En torno a la mesa, los vecinos llegaban como atraídos por un ritual. La cachapa se partía en mitades generosas, se untaba con queso fresco que sudaba ternura, y entonces la conversación se volvía coro: risas, silencios, historias de siembra y de ausencia. Aurelia servía sin prisa, como quien sabe que cada bocado es un puente entre lo íntimo y lo colectivo.

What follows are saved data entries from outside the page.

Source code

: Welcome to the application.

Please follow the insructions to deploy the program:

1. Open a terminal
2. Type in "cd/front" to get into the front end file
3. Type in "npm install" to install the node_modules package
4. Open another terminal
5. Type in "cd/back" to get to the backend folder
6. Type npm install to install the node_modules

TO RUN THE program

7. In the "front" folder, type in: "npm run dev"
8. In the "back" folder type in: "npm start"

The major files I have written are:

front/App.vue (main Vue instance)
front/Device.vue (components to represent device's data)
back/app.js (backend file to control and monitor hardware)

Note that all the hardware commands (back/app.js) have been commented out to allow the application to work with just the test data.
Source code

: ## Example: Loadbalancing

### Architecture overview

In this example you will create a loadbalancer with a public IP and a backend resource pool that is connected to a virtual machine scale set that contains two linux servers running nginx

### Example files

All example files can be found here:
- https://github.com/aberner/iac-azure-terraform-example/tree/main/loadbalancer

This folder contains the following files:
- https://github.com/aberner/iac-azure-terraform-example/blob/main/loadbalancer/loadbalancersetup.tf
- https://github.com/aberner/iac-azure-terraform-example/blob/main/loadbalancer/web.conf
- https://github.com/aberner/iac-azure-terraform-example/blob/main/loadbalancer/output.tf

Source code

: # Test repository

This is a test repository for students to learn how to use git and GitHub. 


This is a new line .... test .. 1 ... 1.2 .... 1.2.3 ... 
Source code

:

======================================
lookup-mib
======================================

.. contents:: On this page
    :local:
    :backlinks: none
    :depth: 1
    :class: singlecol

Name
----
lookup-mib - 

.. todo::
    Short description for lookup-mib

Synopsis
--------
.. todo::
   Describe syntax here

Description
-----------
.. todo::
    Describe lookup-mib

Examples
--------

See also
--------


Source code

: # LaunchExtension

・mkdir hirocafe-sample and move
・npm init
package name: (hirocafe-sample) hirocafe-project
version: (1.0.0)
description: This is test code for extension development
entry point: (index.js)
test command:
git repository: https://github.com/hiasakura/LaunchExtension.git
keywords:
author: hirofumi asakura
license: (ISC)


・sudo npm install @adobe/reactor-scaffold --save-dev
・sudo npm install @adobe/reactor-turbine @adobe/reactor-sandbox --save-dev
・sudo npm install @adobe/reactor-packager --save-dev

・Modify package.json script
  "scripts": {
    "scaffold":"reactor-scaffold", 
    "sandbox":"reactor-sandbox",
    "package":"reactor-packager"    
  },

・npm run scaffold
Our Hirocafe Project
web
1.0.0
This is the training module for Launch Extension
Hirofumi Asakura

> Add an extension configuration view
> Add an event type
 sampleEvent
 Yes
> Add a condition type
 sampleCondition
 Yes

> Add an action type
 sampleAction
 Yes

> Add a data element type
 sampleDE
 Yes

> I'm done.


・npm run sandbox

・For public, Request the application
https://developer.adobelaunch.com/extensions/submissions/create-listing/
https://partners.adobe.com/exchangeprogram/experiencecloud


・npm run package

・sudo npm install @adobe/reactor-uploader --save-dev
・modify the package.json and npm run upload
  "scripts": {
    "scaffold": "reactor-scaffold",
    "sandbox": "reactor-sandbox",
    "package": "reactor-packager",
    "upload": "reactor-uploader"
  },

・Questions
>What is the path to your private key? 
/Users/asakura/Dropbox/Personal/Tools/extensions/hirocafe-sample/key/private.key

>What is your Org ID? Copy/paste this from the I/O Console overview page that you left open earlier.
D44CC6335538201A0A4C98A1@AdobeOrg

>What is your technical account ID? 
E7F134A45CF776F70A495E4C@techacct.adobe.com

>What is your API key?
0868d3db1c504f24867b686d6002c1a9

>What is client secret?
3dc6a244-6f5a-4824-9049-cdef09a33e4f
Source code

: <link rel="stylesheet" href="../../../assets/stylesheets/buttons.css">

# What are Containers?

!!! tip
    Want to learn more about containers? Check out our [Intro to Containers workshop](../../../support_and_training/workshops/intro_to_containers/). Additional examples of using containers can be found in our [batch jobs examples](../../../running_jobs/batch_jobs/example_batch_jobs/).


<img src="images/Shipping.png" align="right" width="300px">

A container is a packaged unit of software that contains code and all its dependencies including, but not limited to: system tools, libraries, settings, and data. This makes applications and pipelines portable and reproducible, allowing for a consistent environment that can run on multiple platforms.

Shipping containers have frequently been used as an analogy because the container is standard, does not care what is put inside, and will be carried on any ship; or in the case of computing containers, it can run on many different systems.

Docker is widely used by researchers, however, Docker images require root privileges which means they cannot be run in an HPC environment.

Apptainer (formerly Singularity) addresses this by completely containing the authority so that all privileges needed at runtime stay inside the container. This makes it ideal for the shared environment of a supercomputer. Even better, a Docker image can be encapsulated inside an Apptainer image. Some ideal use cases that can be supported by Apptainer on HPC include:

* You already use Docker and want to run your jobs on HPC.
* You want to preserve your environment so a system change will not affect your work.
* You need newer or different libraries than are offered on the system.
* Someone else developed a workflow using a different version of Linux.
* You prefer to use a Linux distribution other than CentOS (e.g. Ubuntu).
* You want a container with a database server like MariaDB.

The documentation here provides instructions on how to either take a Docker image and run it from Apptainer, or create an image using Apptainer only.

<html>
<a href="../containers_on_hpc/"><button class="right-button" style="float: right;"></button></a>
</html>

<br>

Así, en la cocina, la cachapa se hacía canto, se hacía abrazo, se hacía memoria. Era el sol que se podía comer, el maíz convertido en metáfora de caricia y ternura. Y Aurelia, con su piedra y su fogón, era guardiana de ese milagro cotidiano, restauradora de lo imperfecto, cantora de lo sencillo que se vuelve eterno.